Images are to be dropped, and the rest of the data reproduced exactly.

THE INPUT START

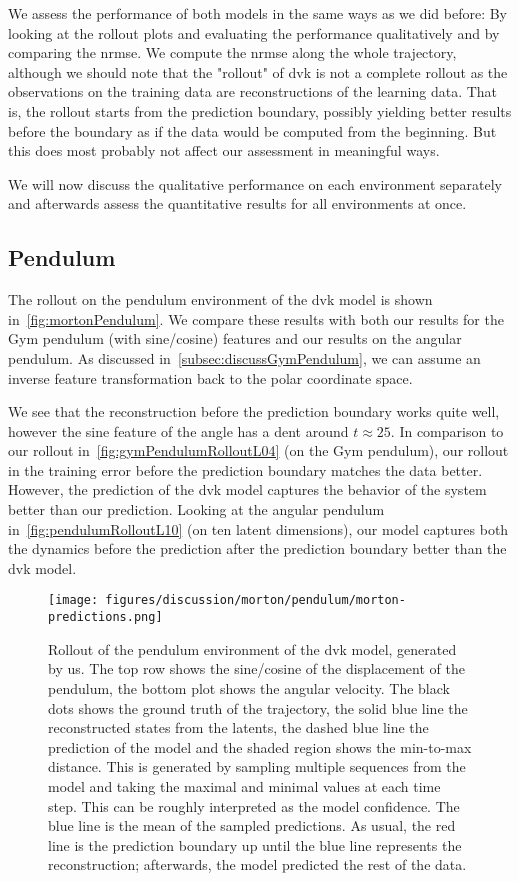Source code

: 	We assess the performance of both models in the same ways as we did before: By looking at the rollout plots and evaluating the performance qualitatively and by comparing the \acrlong{nrmse}. We compute the \ac{nrmse} along the whole trajectory, although we should note that the "rollout" of \ac{dvk} is not a complete rollout as the observations on the training data are reconstructions of the learning data. That is, the rollout starts from the prediction boundary, possibly yielding better results before the boundary as if the data would be computed from the beginning. But this does most probably not affect our assessment in meaningful ways.

	We will now discuss the qualitative performance on each environment separately and afterwards assess the quantitative results for all environments at once.

	\subsection{Pendulum}
		The rollout on the pendulum environment of the \ac{dvk} model is shown in~\autoref{fig:mortonPendulum}. We compare these results with both our results for the Gym pendulum (with sine/cosine) features and our results on the angular pendulum. As discussed in~\autoref{subsec:discussGymPendulum}, we can assume an inverse feature transformation back to the polar coordinate space.

		We see that the reconstruction before the prediction boundary works quite well, however the sine feature of the angle has a dent around \( t \approx 25 \). In comparison to our rollout in~\autoref{fig:gymPendulumRolloutL04} (on the Gym pendulum), our rollout in the training error before the prediction boundary matches the data better. However, the prediction of the \ac{dvk} model captures the behavior of the system better than our prediction. Looking at the angular pendulum in~\autoref{fig:pendulumRolloutL10} (on ten latent dimensions), our model captures both the dynamics before the prediction after the prediction boundary better than the \ac{dvk} model.

		\begin{figure}
			\centering
			\texttt{[image: figures/discussion/morton/pendulum/morton-predictions.png]}
			\caption[Rollout of the pendulum environment of the DVK model]{Rollout of the pendulum environment of the \ac{dvk} model, generated by us. The top row shows the sine/cosine of the displacement of the pendulum, the bottom plot shows the angular velocity. The black dots shows the ground truth of the trajectory, the solid blue line the reconstructed states from the latents, the dashed blue line the prediction of the model and the shaded region shows the min-to-max distance. This is generated by sampling multiple sequences from the model and taking the maximal and minimal values at each time step. This can be roughly interpreted as the model confidence. The blue line is the mean of the sampled predictions. As usual, the red line is the prediction boundary up until the blue line represents the reconstruction; afterwards, the model predicted the rest of the data.}
			\label{fig:mortonPendulum}
		\end{figure}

THE INPUT END

TASK RESULT »
Source code

: 	We assess the performance of both models in the same ways as we did before: By looking at the rollout plots and evaluating the performance qualitatively and by comparing the \acrlong{nrmse}. We compute the \ac{nrmse} along the whole trajectory, although we should note that the "rollout" of \ac{dvk} is not a complete rollout as the observations on the training data are reconstructions of the learning data. That is, the rollout starts from the prediction boundary, possibly yielding better results before the boundary as if the data would be computed from the beginning. But this does most probably not affect our assessment in meaningful ways.

	We will now discuss the qualitative performance on each environment separately and afterwards assess the quantitative results for all environments at once.

	\subsection{Pendulum}
		The rollout on the pendulum environment of the \ac{dvk} model is shown in~\autoref{fig:mortonPendulum}. We compare these results with both our results for the Gym pendulum (with sine/cosine) features and our results on the angular pendulum. As discussed in~\autoref{subsec:discussGymPendulum}, we can assume an inverse feature transformation back to the polar coordinate space.

		We see that the reconstruction before the prediction boundary works quite well, however the sine feature of the angle has a dent around \( t \approx 25 \). In comparison to our rollout in~\autoref{fig:gymPendulumRolloutL04} (on the Gym pendulum), our rollout in the training error before the prediction boundary matches the data better. However, the prediction of the \ac{dvk} model captures the behavior of the system better than our prediction. Looking at the angular pendulum in~\autoref{fig:pendulumRolloutL10} (on ten latent dimensions), our model captures both the dynamics before the prediction after the prediction boundary better than the \ac{dvk} model.

		\begin{figure}
			\centering
			\texttt{[image: figures/discussion/morton/pendulum/morton-predictions.png]}
			\caption[Rollout of the pendulum environment of the DVK model]{Rollout of the pendulum environment of the \ac{dvk} model, generated by us. The top row shows the sine/cosine of the displacement of the pendulum, the bottom plot shows the angular velocity. The black dots shows the ground truth of the trajectory, the solid blue line the reconstructed states from the latents, the dashed blue line the prediction of the model and the shaded region shows the min-to-max distance. This is generated by sampling multiple sequences from the model and taking the maximal and minimal values at each time step. This can be roughly interpreted as the model confidence. The blue line is the mean of the sampled predictions. As usual, the red line is the prediction boundary up until the blue line represents the reconstruction; afterwards, the model predicted the rest of the data.}
			\label{fig:mortonPendulum}
		\end{figure}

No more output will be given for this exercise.